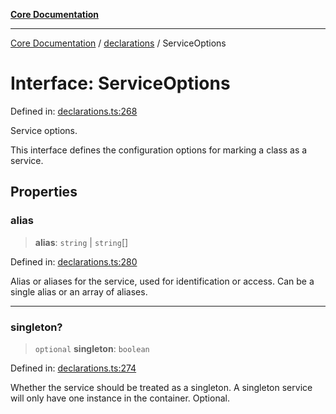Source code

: [**Core Documentation**](../../README.md)

***

[Core Documentation](../../README.md) / [declarations](../README.md) / ServiceOptions

# Interface: ServiceOptions

Defined in: [declarations.ts:268](https://github.com/stonemjs/core/blob/65c9e07f9d264b07f6e4091fcc29046b5ca8ea45/src/declarations.ts#L268)

Service options.

This interface defines the configuration options for marking a class as a service.

## Properties

### alias

> **alias**: `string` \| `string`[]

Defined in: [declarations.ts:280](https://github.com/stonemjs/core/blob/65c9e07f9d264b07f6e4091fcc29046b5ca8ea45/src/declarations.ts#L280)

Alias or aliases for the service, used for identification or access.
Can be a single alias or an array of aliases.

***

### singleton?

> `optional` **singleton**: `boolean`

Defined in: [declarations.ts:274](https://github.com/stonemjs/core/blob/65c9e07f9d264b07f6e4091fcc29046b5ca8ea45/src/declarations.ts#L274)

Whether the service should be treated as a singleton.
A singleton service will only have one instance in the container.
Optional.
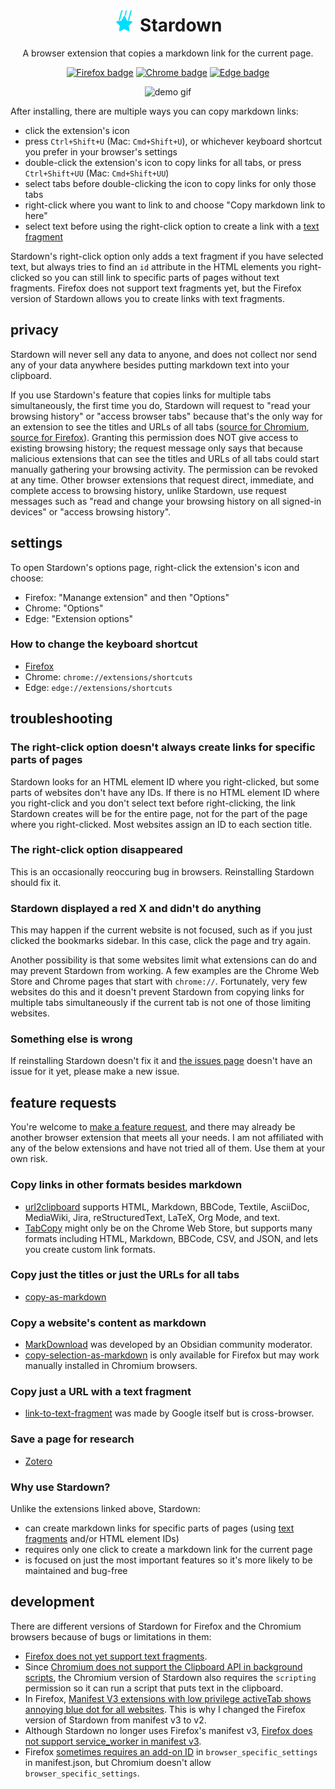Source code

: <h1 align="center"><img width="35" alt="Stardown's icon" src="firefox/images/icon.svg"> Stardown</h1>

<p align="center">A browser extension that copies a markdown link for the current page.</p>

<p align="center">
    <a href="https://addons.mozilla.org/en-US/firefox/addon/stardown/"><img alt="Firefox badge" src="https://img.shields.io/badge/Firefox-black.svg?logo=firefoxbrowser&style=for-the-badge"></a>
    <a href="https://chrome.google.com/webstore/detail/clicknohlhfdlfjfkaeongkbdgbmkbhb"><img alt="Chrome badge" src="https://img.shields.io/badge/Chrome-black.svg?logo=googlechrome&style=for-the-badge&logoColor=238d41"></a>
    <a href="https://microsoftedge.microsoft.com/addons/detail/stardown/apolhpopcbbillkbfkmdibedlgjffckf"><img alt="Edge badge" src="https://img.shields.io/badge/Edge-black.svg?logo=microsoftedge&style=for-the-badge&logoColor=33b9ab"></a>
    <!-- <a><img alt="Safari badge" src="https://img.shields.io/badge/Safari-black.svg?logo=safari&style=for-the-badge&logoColor=188ff3"></a> -->
</p>

<p align="center"><img alt="demo gif" src="https://media.giphy.com/media/v1.Y2lkPTc5MGI3NjExdmR4ajM2ODQxNGt0OXQ3b3J2dWl6NnQwbDB4a2Fndmt1dm41b2hlayZlcD12MV9pbnRlcm5hbF9naWZfYnlfaWQmY3Q9Zw/TWi9ZnGs0cTYc2jEOX/giphy.gif"></p>

After installing, there are multiple ways you can copy markdown links:

* click the extension's icon
* press `Ctrl+Shift+U` (Mac: `Cmd+Shift+U`), or whichever keyboard shortcut you prefer in your browser's settings
* double-click the extension's icon to copy links for all tabs, or press `Ctrl+Shift+UU` (Mac: `Cmd+Shift+UU`)
* select tabs before double-clicking the icon to copy links for only those tabs
* right-click where you want to link to and choose "Copy markdown link to here"
* select text before using the right-click option to create a link with a [text fragment](https://web.dev/articles/text-fragments)

Stardown's right-click option only adds a text fragment if you have selected text, but always tries to find an `id` attribute in the HTML elements you right-clicked so you can still link to specific parts of pages without text fragments. Firefox does not support text fragments yet, but the Firefox version of Stardown allows you to create links with text fragments.

## privacy

Stardown will never sell any data to anyone, and does not collect nor send any of your data anywhere besides putting markdown text into your clipboard.

If you use Stardown's feature that copies links for multiple tabs simultaneously, the first time you do, Stardown will request to "read your browsing history" or "access browser tabs" because that's the only way for an extension to see the titles and URLs of all tabs ([source for Chromium](https://developer.chrome.com/docs/extensions/reference/permissions-list#gc-wrapper:~:text=Warning%20displayed%3A-,read%20your%20browsing%20history.,-%22topSites%22), [source for Firefox](https://extensionworkshop.com/documentation/develop/request-the-right-permissions/#request-permissions-at-runtime#add-information-about-permissions-to-your-extensions-amo-page#advised-permissions:~:text=tabs-,access%20browser%20tabs,-topSites)). Granting this permission does NOT give access to existing browsing history; the request message only says that because malicious extensions that can see the titles and URLs of all tabs could start manually gathering your browsing activity. The permission can be revoked at any time. Other browser extensions that request direct, immediate, and complete access to browsing history, unlike Stardown, use request messages such as "read and change your browsing history on all signed-in devices" or "access browsing history".

## settings

To open Stardown's options page, right-click the extension's icon and choose:

* Firefox: "Manange extension" and then "Options"
* Chrome: "Options"
* Edge: "Extension options"

### How to change the keyboard shortcut

* [Firefox](https://support.mozilla.org/en-US/kb/manage-extension-shortcuts-firefox)
* Chrome: `chrome://extensions/shortcuts`
* Edge: `edge://extensions/shortcuts`

## troubleshooting

### The right-click option doesn't always create links for specific parts of pages

Stardown looks for an HTML element ID where you right-clicked, but some parts of websites don't have any IDs. If there is no HTML element ID where you right-click and you don't select text before right-clicking, the link Stardown creates will be for the entire page, not for the part of the page where you right-clicked. Most websites assign an ID to each section title.

### The right-click option disappeared

This is an occasionally reoccuring bug in browsers. Reinstalling Stardown should fix it.

### Stardown displayed a red X and didn't do anything

This may happen if the current website is not focused, such as if you just clicked the bookmarks sidebar. In this case, click the page and try again.

Another possibility is that some websites limit what extensions can do and may prevent Stardown from working. A few examples are the Chrome Web Store and Chrome pages that start with `chrome://`. Fortunately, very few websites do this and it doesn't prevent Stardown from copying links for multiple tabs simultaneously if the current tab is not one of those limiting websites.

### Something else is wrong

If reinstalling Stardown doesn't fix it and [the issues page](https://github.com/wheelercj/Stardown/issues) doesn't have an issue for it yet, please make a new issue.

## feature requests

You're welcome to [make a feature request](https://github.com/wheelercj/Stardown/issues), and there may already be another browser extension that meets all your needs. I am not affiliated with any of the below extensions and have not tried all of them. Use them at your own risk.

### Copy links in other formats besides markdown

* [url2clipboard](https://github.com/asamuzaK/url2clipboard) supports HTML, Markdown, BBCode, Textile, AsciiDoc, MediaWiki, Jira, reStructuredText, LaTeX, Org Mode, and text.
* [TabCopy](https://chromewebstore.google.com/detail/tabcopy/micdllihgoppmejpecmkilggmaagfdmb) might only be on the Chrome Web Store, but supports many formats including HTML, Markdown, BBCode, CSV, and JSON, and lets you create custom link formats.

### Copy just the titles or just the URLs for all tabs

* [copy-as-markdown](https://github.com/yorkxin/copy-as-markdown)

### Copy a website's content as markdown

* [MarkDownload](https://github.com/deathau/markdownload) was developed by an Obsidian community moderator.
* [copy-selection-as-markdown](https://github.com/0x6b/copy-selection-as-markdown) is only available for Firefox but may work manually installed in Chromium browsers.

### Copy just a URL with a text fragment

* [link-to-text-fragment](https://github.com/GoogleChromeLabs/link-to-text-fragment) was made by Google itself but is cross-browser.

### Save a page for research

* [Zotero](https://www.zotero.org/)

### Why use Stardown?

Unlike the extensions linked above, Stardown:

* can create markdown links for specific parts of pages (using [text fragments](https://web.dev/articles/text-fragments) and/or HTML element IDs)
* requires only one click to create a markdown link for the current page
* is focused on just the most important features so it's more likely to be maintained and bug-free

## development

There are different versions of Stardown for Firefox and the Chromium browsers because of bugs or limitations in them:

* [Firefox does not yet support text fragments](https://bugzilla.mozilla.org/show_bug.cgi?id=1753933).
* Since [Chromium does not support the Clipboard API in background scripts](https://stackoverflow.com/questions/61862872/how-to-copy-web-notification-content-to-clipboard/61977696#61977696), the Chromium version of Stardown also requires the `scripting` permission so it can run a script that puts text in the clipboard.
* In Firefox, [Manifest V3 extensions with low privilege activeTab shows annoying blue dot for all websites](https://bugzilla.mozilla.org/show_bug.cgi?id=1851083). This is why I changed the Firefox version of Stardown from manifest v3 to v2.
* Although Stardown no longer uses Firefox's manifest v3, [Firefox does not support service_worker in manifest v3](https://stackoverflow.com/questions/75043889/manifest-v3-background-scripts-service-worker-on-firefox).
* Firefox [sometimes requires an add-on ID](https://extensionworkshop.com/documentation/develop/extensions-and-the-add-on-id/) in `browser_specific_settings` in manifest.json, but Chromium doesn't allow `browser_specific_settings`.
──────────────────────────────
Write out exactly the lines that fall from the line with "in Chromium browsers." to the line with "### Save a page for research" in the records above, keeping both ends.

• WRITTEN RESPONSE
* [copy-selection-as-markdown](https://github.com/0x6b/copy-selection-as-markdown) is only available for Firefox but may work manually installed in Chromium browsers.

### Copy just a URL with a text fragment

* [link-to-text-fragment](https://github.com/GoogleChromeLabs/link-to-text-fragment) was made by Google itself but is cross-browser.

### Save a page for research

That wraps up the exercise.